WHAT THE EXERCISE ASKS: Return only the lines of the data below from the line with "- [ ] (dodatkowo) hostowanie" up to and including the line with "- 💡 **Suggestions:**", exactly as written, with the pictures omitted.

(Stored dataset items)
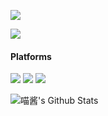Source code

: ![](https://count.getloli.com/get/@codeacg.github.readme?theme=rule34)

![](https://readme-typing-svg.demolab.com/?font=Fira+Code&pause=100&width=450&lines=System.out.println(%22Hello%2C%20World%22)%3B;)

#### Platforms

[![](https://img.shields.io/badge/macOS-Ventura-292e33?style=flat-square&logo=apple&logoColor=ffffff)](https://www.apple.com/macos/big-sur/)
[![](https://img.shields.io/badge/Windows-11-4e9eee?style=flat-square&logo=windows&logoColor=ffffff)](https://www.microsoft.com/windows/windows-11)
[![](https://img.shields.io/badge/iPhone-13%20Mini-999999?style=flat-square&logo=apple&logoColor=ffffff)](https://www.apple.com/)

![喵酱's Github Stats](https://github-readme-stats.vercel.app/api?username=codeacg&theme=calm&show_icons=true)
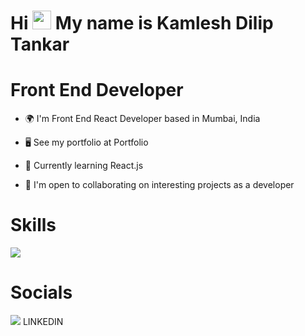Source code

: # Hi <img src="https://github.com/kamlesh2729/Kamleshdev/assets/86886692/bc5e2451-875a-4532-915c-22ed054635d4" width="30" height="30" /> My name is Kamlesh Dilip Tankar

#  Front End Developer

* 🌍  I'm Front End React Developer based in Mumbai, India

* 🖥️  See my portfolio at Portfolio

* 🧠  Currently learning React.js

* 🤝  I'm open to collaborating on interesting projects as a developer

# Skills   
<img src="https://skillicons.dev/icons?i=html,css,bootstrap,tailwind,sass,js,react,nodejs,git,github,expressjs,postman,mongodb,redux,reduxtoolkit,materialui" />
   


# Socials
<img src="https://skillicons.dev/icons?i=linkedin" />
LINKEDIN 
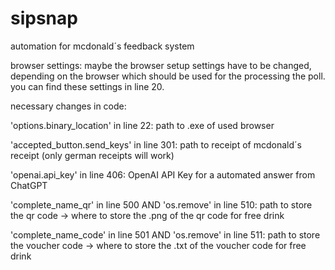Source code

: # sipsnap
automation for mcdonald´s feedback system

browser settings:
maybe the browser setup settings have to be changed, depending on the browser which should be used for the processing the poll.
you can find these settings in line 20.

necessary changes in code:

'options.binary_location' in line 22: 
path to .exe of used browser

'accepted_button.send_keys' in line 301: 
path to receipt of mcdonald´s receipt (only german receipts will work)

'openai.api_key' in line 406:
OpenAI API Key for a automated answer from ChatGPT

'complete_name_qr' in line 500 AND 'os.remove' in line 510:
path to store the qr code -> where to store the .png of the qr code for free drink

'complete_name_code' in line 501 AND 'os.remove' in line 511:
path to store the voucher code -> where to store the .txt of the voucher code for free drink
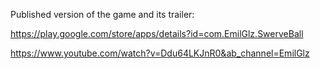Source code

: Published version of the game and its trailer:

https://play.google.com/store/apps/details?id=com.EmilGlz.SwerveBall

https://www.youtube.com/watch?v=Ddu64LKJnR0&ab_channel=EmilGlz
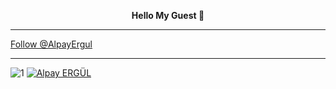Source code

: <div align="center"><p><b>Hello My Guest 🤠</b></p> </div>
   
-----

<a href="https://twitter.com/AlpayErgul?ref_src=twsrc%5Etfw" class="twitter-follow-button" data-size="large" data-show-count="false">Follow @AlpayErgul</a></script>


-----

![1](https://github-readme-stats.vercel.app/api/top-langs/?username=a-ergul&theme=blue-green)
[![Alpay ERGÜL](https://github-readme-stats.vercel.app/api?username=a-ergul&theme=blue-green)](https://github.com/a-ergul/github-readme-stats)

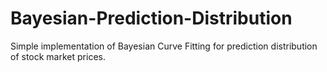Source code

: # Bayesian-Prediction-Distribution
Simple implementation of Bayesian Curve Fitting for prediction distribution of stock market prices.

==

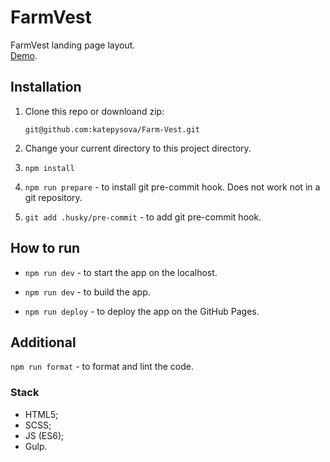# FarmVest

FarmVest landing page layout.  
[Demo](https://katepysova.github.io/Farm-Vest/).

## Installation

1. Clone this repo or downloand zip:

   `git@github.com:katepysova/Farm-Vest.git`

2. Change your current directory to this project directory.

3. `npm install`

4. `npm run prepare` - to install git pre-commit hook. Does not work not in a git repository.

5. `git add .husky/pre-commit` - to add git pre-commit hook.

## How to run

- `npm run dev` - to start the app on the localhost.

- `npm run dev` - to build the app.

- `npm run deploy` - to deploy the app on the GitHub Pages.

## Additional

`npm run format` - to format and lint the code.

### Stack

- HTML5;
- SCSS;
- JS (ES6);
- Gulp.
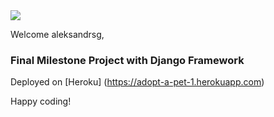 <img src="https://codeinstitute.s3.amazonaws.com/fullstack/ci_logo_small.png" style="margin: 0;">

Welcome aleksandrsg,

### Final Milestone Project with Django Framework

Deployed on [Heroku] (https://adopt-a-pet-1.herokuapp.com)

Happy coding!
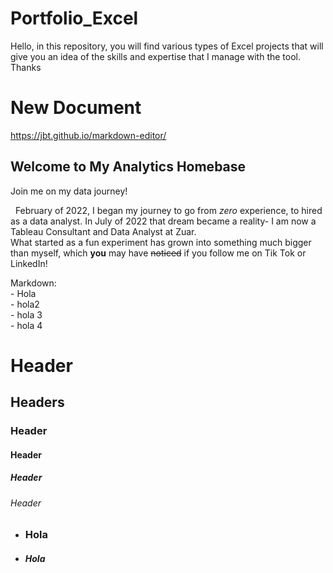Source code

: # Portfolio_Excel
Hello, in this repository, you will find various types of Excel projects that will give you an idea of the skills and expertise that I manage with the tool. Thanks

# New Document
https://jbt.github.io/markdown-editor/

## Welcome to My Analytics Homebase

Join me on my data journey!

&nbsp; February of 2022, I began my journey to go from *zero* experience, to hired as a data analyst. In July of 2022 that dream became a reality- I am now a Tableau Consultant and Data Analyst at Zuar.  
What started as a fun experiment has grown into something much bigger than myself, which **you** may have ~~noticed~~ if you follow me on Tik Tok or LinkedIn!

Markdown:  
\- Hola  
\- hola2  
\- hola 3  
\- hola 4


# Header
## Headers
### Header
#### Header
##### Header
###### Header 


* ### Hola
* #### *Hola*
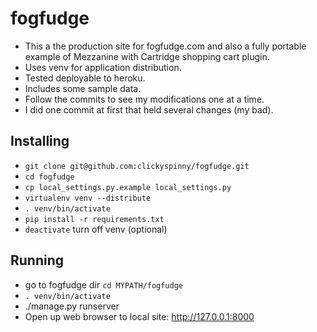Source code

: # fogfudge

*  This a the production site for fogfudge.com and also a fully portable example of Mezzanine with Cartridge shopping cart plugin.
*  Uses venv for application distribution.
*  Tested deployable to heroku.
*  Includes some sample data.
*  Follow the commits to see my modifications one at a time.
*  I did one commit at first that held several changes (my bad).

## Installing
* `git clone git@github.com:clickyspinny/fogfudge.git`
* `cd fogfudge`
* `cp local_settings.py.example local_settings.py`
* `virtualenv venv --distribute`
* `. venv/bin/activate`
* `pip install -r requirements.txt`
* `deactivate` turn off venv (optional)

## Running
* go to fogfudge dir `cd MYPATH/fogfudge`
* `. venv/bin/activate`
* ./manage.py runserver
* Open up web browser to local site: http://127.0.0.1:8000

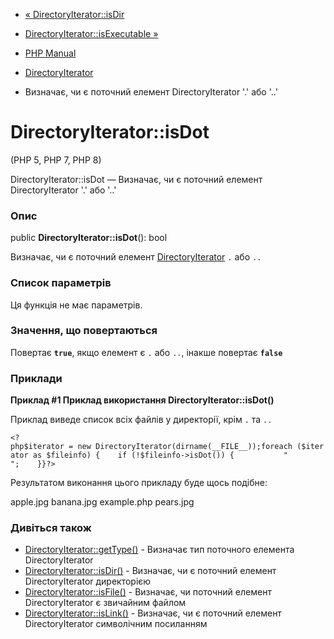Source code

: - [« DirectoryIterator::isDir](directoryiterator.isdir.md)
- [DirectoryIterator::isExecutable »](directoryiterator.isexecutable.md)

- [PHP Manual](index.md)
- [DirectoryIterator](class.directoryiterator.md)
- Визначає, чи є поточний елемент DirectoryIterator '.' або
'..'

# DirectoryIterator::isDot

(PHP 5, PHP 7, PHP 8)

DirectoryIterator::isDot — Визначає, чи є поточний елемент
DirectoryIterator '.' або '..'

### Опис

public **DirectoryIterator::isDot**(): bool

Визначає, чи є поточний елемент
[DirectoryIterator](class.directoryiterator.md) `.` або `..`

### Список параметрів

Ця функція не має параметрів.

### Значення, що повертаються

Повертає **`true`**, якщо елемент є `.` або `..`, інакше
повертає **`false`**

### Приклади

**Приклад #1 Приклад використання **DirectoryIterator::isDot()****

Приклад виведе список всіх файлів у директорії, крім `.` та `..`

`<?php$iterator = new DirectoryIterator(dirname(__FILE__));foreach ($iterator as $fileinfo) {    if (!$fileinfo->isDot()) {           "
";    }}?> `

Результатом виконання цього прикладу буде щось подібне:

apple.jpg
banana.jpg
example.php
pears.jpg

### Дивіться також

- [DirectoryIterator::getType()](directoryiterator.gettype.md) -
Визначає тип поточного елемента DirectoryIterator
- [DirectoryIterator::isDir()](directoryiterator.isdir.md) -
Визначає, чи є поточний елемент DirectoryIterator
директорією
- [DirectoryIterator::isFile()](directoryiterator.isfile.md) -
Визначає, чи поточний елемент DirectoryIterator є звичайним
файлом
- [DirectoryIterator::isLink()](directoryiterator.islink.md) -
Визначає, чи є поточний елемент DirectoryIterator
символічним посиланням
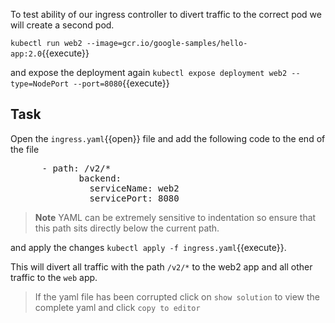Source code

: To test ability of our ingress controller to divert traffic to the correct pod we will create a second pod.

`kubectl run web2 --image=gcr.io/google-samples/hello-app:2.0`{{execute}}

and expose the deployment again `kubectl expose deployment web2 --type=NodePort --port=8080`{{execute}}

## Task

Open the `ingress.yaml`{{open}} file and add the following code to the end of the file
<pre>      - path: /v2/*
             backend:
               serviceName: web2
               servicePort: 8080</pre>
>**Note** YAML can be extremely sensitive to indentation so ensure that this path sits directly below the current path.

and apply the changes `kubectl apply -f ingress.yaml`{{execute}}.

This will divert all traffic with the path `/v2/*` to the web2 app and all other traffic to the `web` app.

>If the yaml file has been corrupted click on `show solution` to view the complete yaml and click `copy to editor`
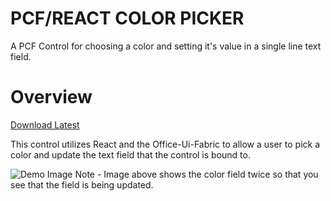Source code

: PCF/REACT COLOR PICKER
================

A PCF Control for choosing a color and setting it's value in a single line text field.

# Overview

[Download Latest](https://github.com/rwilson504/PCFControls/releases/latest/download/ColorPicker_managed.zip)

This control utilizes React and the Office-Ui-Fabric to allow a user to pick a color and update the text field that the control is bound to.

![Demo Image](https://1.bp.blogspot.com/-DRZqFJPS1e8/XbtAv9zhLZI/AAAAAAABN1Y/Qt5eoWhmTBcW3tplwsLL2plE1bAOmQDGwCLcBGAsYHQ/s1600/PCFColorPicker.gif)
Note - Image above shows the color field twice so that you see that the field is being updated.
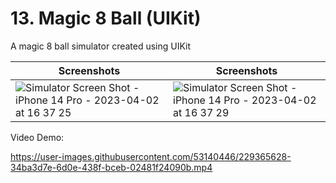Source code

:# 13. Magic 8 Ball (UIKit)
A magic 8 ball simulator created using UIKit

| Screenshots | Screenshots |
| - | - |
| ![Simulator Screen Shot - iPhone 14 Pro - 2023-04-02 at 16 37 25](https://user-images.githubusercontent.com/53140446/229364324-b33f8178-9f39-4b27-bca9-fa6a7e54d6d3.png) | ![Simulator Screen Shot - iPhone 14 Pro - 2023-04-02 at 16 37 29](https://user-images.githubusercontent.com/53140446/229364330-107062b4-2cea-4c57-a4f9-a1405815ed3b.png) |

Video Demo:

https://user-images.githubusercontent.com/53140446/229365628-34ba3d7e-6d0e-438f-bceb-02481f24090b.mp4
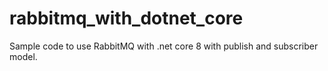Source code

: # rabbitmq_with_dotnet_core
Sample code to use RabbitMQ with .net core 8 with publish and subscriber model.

* * *

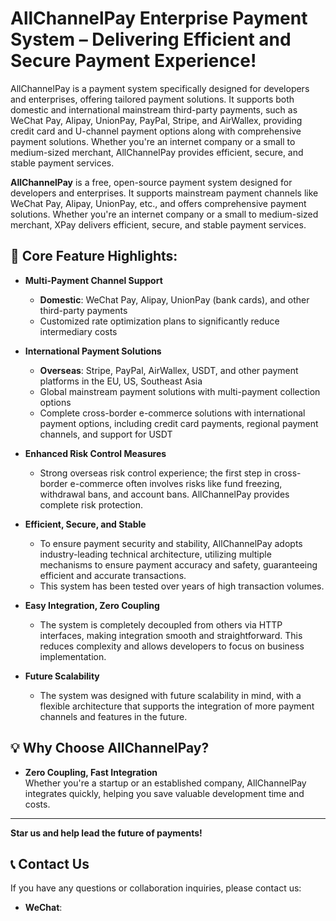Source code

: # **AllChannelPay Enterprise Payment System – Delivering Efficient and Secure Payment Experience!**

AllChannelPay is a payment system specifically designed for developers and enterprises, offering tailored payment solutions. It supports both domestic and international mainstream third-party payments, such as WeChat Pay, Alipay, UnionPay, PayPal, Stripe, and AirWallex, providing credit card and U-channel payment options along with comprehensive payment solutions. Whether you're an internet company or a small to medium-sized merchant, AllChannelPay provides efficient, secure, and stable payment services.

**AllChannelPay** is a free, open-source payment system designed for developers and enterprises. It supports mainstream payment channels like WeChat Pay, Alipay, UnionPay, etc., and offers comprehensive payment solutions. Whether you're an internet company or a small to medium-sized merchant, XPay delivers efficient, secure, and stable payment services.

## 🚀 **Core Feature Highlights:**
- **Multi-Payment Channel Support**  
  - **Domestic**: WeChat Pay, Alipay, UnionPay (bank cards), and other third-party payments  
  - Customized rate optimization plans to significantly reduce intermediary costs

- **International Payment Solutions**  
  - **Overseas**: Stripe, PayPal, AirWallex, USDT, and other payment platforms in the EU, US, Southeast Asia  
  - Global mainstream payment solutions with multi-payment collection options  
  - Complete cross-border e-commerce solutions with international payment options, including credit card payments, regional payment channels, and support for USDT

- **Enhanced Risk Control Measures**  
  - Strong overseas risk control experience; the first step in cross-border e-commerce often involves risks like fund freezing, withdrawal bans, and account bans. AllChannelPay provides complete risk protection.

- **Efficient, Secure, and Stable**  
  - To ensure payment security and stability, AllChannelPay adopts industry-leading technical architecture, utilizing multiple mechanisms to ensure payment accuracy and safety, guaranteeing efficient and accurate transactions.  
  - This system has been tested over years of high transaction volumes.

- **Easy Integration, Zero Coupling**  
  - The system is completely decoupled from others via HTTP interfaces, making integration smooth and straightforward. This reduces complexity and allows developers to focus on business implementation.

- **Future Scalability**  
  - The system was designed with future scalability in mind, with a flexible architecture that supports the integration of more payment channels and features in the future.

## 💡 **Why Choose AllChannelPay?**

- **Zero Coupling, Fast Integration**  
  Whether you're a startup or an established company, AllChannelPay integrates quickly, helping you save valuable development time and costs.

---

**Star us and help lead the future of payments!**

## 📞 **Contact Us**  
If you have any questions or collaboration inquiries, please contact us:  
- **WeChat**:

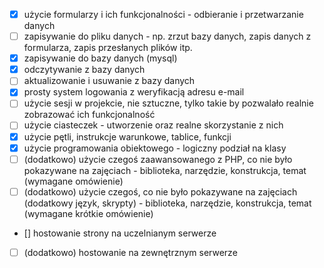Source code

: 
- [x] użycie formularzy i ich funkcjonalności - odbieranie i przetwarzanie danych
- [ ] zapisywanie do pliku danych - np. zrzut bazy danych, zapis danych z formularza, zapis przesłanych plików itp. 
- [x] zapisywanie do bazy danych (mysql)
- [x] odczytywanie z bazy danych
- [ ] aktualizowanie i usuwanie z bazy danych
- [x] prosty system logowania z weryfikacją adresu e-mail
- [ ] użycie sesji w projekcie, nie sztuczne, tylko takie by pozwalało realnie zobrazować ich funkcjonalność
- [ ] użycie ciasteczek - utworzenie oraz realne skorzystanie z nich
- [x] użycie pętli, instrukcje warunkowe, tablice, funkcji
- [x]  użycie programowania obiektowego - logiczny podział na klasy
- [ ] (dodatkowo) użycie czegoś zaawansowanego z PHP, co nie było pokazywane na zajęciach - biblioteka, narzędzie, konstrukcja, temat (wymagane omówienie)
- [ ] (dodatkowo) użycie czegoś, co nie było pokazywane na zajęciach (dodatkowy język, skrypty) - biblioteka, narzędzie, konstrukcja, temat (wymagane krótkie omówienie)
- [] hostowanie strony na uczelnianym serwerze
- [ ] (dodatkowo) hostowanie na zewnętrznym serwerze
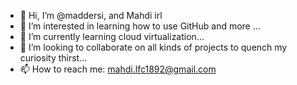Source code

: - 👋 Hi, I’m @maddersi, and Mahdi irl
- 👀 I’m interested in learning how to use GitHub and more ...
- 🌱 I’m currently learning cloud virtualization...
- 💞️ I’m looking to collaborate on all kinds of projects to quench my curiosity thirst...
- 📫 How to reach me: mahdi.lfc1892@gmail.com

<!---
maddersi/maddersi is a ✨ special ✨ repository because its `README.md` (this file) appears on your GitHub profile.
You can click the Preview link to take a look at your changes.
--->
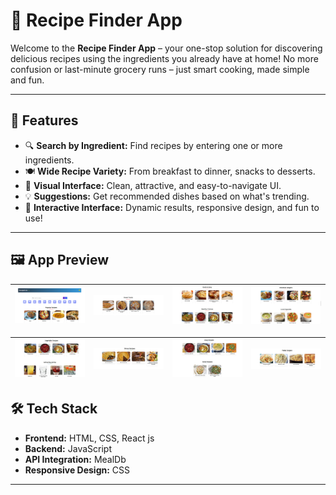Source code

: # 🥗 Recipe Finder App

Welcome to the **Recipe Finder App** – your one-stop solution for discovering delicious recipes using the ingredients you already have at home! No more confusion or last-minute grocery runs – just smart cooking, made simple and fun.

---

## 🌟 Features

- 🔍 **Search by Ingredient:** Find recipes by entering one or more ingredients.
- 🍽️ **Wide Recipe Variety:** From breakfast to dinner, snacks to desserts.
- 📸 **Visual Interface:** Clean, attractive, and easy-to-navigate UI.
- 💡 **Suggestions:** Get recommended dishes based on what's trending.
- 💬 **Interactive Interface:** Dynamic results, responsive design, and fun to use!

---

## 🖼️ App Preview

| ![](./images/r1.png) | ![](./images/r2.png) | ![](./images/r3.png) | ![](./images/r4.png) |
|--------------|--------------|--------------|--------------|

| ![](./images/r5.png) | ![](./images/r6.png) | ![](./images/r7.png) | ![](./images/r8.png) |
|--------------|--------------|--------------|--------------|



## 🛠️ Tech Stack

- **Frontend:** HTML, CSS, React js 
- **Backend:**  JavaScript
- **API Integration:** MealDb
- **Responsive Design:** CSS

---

EXERCISE RESPONSE:
- [ ] (dodatkowo) hostowanie na zewnętrznym serwerze
Source code

: - 👋 Hi, I’m @maddersi, and Mahdi irl
- 👀 I’m interested in learning how to use GitHub and more ...
- 🌱 I’m currently learning cloud virtualization...
- 💞️ I’m looking to collaborate on all kinds of projects to quench my curiosity thirst...
- 📫 How to reach me: mahdi.lfc1892@gmail.com

<!---
maddersi/maddersi is a ✨ special ✨ repository because its `README.md` (this file) appears on your GitHub profile.
You can click the Preview link to take a look at your changes.
--->
Source code

: # 🥗 Recipe Finder App

Welcome to the **Recipe Finder App** – your one-stop solution for discovering delicious recipes using the ingredients you already have at home! No more confusion or last-minute grocery runs – just smart cooking, made simple and fun.

---

## 🌟 Features

- 🔍 **Search by Ingredient:** Find recipes by entering one or more ingredients.
- 🍽️ **Wide Recipe Variety:** From breakfast to dinner, snacks to desserts.
- 📸 **Visual Interface:** Clean, attractive, and easy-to-navigate UI.
- 💡 **Suggestions:** Get recommended dishes based on what's trending.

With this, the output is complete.